━━━ RECORDS TO PROCESS

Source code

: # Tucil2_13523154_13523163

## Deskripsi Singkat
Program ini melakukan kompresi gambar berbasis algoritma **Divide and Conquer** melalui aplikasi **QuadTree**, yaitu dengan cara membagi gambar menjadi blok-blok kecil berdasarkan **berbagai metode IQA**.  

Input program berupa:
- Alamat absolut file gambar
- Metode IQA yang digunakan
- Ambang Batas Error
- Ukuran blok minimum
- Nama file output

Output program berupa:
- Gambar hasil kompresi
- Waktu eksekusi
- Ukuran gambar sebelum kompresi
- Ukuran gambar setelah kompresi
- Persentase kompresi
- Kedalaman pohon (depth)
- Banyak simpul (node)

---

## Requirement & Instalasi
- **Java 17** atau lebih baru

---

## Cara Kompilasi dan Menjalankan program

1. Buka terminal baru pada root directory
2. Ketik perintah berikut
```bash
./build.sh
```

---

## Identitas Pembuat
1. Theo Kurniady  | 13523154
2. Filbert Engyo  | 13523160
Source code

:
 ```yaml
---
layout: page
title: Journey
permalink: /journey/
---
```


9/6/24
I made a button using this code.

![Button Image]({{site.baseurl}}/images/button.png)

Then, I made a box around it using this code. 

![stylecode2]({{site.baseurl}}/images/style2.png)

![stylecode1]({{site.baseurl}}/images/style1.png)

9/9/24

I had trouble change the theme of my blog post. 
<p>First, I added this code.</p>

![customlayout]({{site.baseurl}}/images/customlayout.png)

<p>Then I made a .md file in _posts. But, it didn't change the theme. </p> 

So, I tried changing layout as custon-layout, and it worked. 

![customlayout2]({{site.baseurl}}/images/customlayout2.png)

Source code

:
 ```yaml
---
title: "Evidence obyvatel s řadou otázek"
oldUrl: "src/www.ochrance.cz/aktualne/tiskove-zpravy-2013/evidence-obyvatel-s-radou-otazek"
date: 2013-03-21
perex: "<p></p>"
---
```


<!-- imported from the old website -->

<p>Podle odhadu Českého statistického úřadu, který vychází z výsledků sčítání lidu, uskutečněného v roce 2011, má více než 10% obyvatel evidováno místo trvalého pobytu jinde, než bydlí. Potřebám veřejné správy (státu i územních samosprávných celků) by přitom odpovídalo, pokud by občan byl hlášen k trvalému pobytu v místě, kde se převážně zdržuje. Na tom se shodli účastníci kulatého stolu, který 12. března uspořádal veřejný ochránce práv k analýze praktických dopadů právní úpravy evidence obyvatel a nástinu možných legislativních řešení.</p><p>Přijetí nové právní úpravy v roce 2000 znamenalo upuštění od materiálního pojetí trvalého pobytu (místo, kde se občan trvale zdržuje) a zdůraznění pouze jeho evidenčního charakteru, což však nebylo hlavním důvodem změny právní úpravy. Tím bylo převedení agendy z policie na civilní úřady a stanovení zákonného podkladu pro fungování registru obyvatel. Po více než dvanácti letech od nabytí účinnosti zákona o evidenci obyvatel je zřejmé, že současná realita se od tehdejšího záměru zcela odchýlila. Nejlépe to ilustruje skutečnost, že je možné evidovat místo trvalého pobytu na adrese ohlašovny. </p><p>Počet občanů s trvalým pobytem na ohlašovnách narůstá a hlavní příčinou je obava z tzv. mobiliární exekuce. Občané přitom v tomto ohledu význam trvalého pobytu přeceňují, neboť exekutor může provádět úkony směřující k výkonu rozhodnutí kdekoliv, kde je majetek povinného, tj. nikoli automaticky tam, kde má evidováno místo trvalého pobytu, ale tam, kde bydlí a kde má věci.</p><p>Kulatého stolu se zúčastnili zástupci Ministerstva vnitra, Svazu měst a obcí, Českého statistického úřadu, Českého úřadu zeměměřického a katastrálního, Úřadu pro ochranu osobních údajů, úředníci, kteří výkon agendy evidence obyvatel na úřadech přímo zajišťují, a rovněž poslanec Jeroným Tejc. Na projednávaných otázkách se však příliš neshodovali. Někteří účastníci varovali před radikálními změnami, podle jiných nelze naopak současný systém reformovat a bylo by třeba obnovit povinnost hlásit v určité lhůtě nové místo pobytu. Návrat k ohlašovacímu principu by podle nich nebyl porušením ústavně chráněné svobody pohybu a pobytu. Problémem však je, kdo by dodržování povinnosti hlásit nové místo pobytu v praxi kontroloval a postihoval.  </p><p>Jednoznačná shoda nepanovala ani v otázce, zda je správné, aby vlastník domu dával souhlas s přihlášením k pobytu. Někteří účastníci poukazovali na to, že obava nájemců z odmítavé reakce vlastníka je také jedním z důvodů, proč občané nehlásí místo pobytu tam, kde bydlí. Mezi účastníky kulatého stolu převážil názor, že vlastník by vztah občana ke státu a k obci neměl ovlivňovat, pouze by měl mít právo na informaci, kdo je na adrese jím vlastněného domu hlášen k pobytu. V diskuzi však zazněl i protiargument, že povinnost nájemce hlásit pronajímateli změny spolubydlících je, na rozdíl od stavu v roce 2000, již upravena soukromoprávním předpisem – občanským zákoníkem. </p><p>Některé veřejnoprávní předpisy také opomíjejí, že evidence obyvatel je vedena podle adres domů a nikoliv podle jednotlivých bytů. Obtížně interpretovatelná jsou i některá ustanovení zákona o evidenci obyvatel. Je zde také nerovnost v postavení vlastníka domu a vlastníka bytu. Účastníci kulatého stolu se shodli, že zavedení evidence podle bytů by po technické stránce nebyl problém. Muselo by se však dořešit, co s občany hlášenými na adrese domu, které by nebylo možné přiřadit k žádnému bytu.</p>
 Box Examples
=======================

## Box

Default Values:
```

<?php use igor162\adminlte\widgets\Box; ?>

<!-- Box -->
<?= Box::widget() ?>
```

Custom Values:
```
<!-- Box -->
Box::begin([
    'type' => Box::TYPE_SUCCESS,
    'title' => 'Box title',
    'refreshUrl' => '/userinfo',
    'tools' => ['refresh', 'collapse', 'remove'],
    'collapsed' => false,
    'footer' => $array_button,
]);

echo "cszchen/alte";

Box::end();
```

━━━━━━

TASK DETAILS:
Return the entries exactly through the "<p>First, I added this code.</p>" line.

ANSWER SPACE:
Source code

: # Tucil2_13523154_13523163

## Deskripsi Singkat
Program ini melakukan kompresi gambar berbasis algoritma **Divide and Conquer** melalui aplikasi **QuadTree**, yaitu dengan cara membagi gambar menjadi blok-blok kecil berdasarkan **berbagai metode IQA**.  

Input program berupa:
- Alamat absolut file gambar
- Metode IQA yang digunakan
- Ambang Batas Error
- Ukuran blok minimum
- Nama file output

Output program berupa:
- Gambar hasil kompresi
- Waktu eksekusi
- Ukuran gambar sebelum kompresi
- Ukuran gambar setelah kompresi
- Persentase kompresi
- Kedalaman pohon (depth)
- Banyak simpul (node)

---

## Requirement & Instalasi
- **Java 17** atau lebih baru

---

## Cara Kompilasi dan Menjalankan program

1. Buka terminal baru pada root directory
2. Ketik perintah berikut
```bash
./build.sh
```

---

## Identitas Pembuat
1. Theo Kurniady  | 13523154
2. Filbert Engyo  | 13523160
Source code

:
 ```yaml
---
layout: page
title: Journey
permalink: /journey/
---
```


9/6/24
I made a button using this code.

![Button Image]({{site.baseurl}}/images/button.png)

Then, I made a box around it using this code. 

![stylecode2]({{site.baseurl}}/images/style2.png)

![stylecode1]({{site.baseurl}}/images/style1.png)

9/9/24

I had trouble change the theme of my blog post. 
<p>First, I added this code.</p>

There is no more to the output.